▶ What the exercise asks
Down to the last line, transcribe the records verbatim and exclude the images.

[Opening Data section]

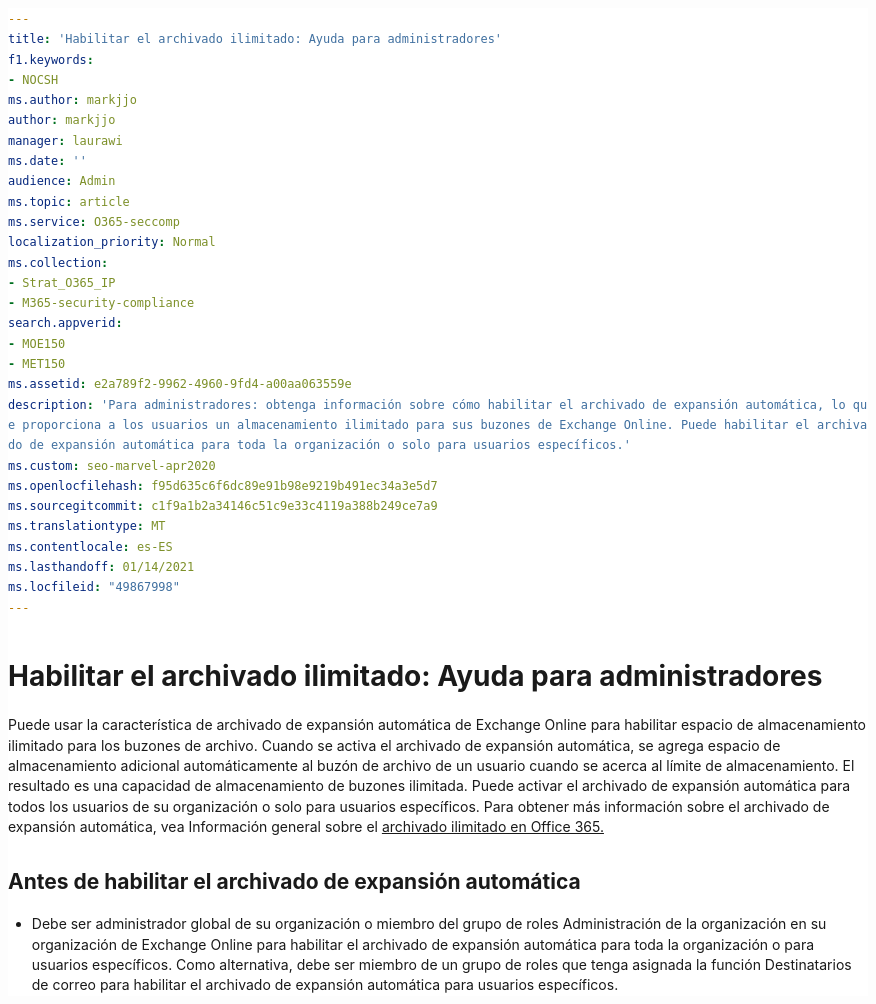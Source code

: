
 ```yaml
---
title: 'Habilitar el archivado ilimitado: Ayuda para administradores'
f1.keywords:
- NOCSH
ms.author: markjjo
author: markjjo
manager: laurawi
ms.date: ''
audience: Admin
ms.topic: article
ms.service: O365-seccomp
localization_priority: Normal
ms.collection:
- Strat_O365_IP
- M365-security-compliance
search.appverid:
- MOE150
- MET150
ms.assetid: e2a789f2-9962-4960-9fd4-a00aa063559e
description: 'Para administradores: obtenga información sobre cómo habilitar el archivado de expansión automática, lo que proporciona a los usuarios un almacenamiento ilimitado para sus buzones de Exchange Online. Puede habilitar el archivado de expansión automática para toda la organización o solo para usuarios específicos.'
ms.custom: seo-marvel-apr2020
ms.openlocfilehash: f95d635c6f6dc89e91b98e9219b491ec34a3e5d7
ms.sourcegitcommit: c1f9a1b2a34146c51c9e33c4119a388b249ce7a9
ms.translationtype: MT
ms.contentlocale: es-ES
ms.lasthandoff: 01/14/2021
ms.locfileid: "49867998"
---
```

# <a name="enable-unlimited-archiving---admin-help"></a>Habilitar el archivado ilimitado: Ayuda para administradores

Puede usar la característica de archivado de expansión automática de Exchange Online para habilitar espacio de almacenamiento ilimitado para los buzones de archivo. Cuando se activa el archivado de expansión automática, se agrega espacio de almacenamiento adicional automáticamente al buzón de archivo de un usuario cuando se acerca al límite de almacenamiento. El resultado es una capacidad de almacenamiento de buzones ilimitada. Puede activar el archivado de expansión automática para todos los usuarios de su organización o solo para usuarios específicos. Para obtener más información sobre el archivado de expansión automática, vea Información general sobre el [archivado ilimitado en Office 365.](unlimited-archiving.md)

## <a name="before-you-enable-auto-expanding-archiving"></a>Antes de habilitar el archivado de expansión automática

- Debe ser administrador global de su organización o miembro del grupo de roles Administración de la organización en su organización de Exchange Online para habilitar el archivado de expansión automática para toda la organización o para usuarios específicos. Como alternativa, debe ser miembro de un grupo de roles que tenga asignada la función Destinatarios de correo para habilitar el archivado de expansión automática para usuarios específicos.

[Closing Data section]

▶ Output for this exercise
Source code

:
 ```yaml
---
title: 'Habilitar el archivado ilimitado: Ayuda para administradores'
f1.keywords:
- NOCSH
ms.author: markjjo
author: markjjo
manager: laurawi
ms.date: ''
audience: Admin
ms.topic: article
ms.service: O365-seccomp
localization_priority: Normal
ms.collection:
- Strat_O365_IP
- M365-security-compliance
search.appverid:
- MOE150
- MET150
ms.assetid: e2a789f2-9962-4960-9fd4-a00aa063559e
description: 'Para administradores: obtenga información sobre cómo habilitar el archivado de expansión automática, lo que proporciona a los usuarios un almacenamiento ilimitado para sus buzones de Exchange Online. Puede habilitar el archivado de expansión automática para toda la organización o solo para usuarios específicos.'
ms.custom: seo-marvel-apr2020
ms.openlocfilehash: f95d635c6f6dc89e91b98e9219b491ec34a3e5d7
ms.sourcegitcommit: c1f9a1b2a34146c51c9e33c4119a388b249ce7a9
ms.translationtype: MT
ms.contentlocale: es-ES
ms.lasthandoff: 01/14/2021
ms.locfileid: "49867998"
---
```

# <a name="enable-unlimited-archiving---admin-help"></a>Habilitar el archivado ilimitado: Ayuda para administradores

Puede usar la característica de archivado de expansión automática de Exchange Online para habilitar espacio de almacenamiento ilimitado para los buzones de archivo. Cuando se activa el archivado de expansión automática, se agrega espacio de almacenamiento adicional automáticamente al buzón de archivo de un usuario cuando se acerca al límite de almacenamiento. El resultado es una capacidad de almacenamiento de buzones ilimitada. Puede activar el archivado de expansión automática para todos los usuarios de su organización o solo para usuarios específicos. Para obtener más información sobre el archivado de expansión automática, vea Información general sobre el [archivado ilimitado en Office 365.](unlimited-archiving.md)

## <a name="before-you-enable-auto-expanding-archiving"></a>Antes de habilitar el archivado de expansión automática

- Debe ser administrador global de su organización o miembro del grupo de roles Administración de la organización en su organización de Exchange Online para habilitar el archivado de expansión automática para toda la organización o para usuarios específicos. Como alternativa, debe ser miembro de un grupo de roles que tenga asignada la función Destinatarios de correo para habilitar el archivado de expansión automática para usuarios específicos.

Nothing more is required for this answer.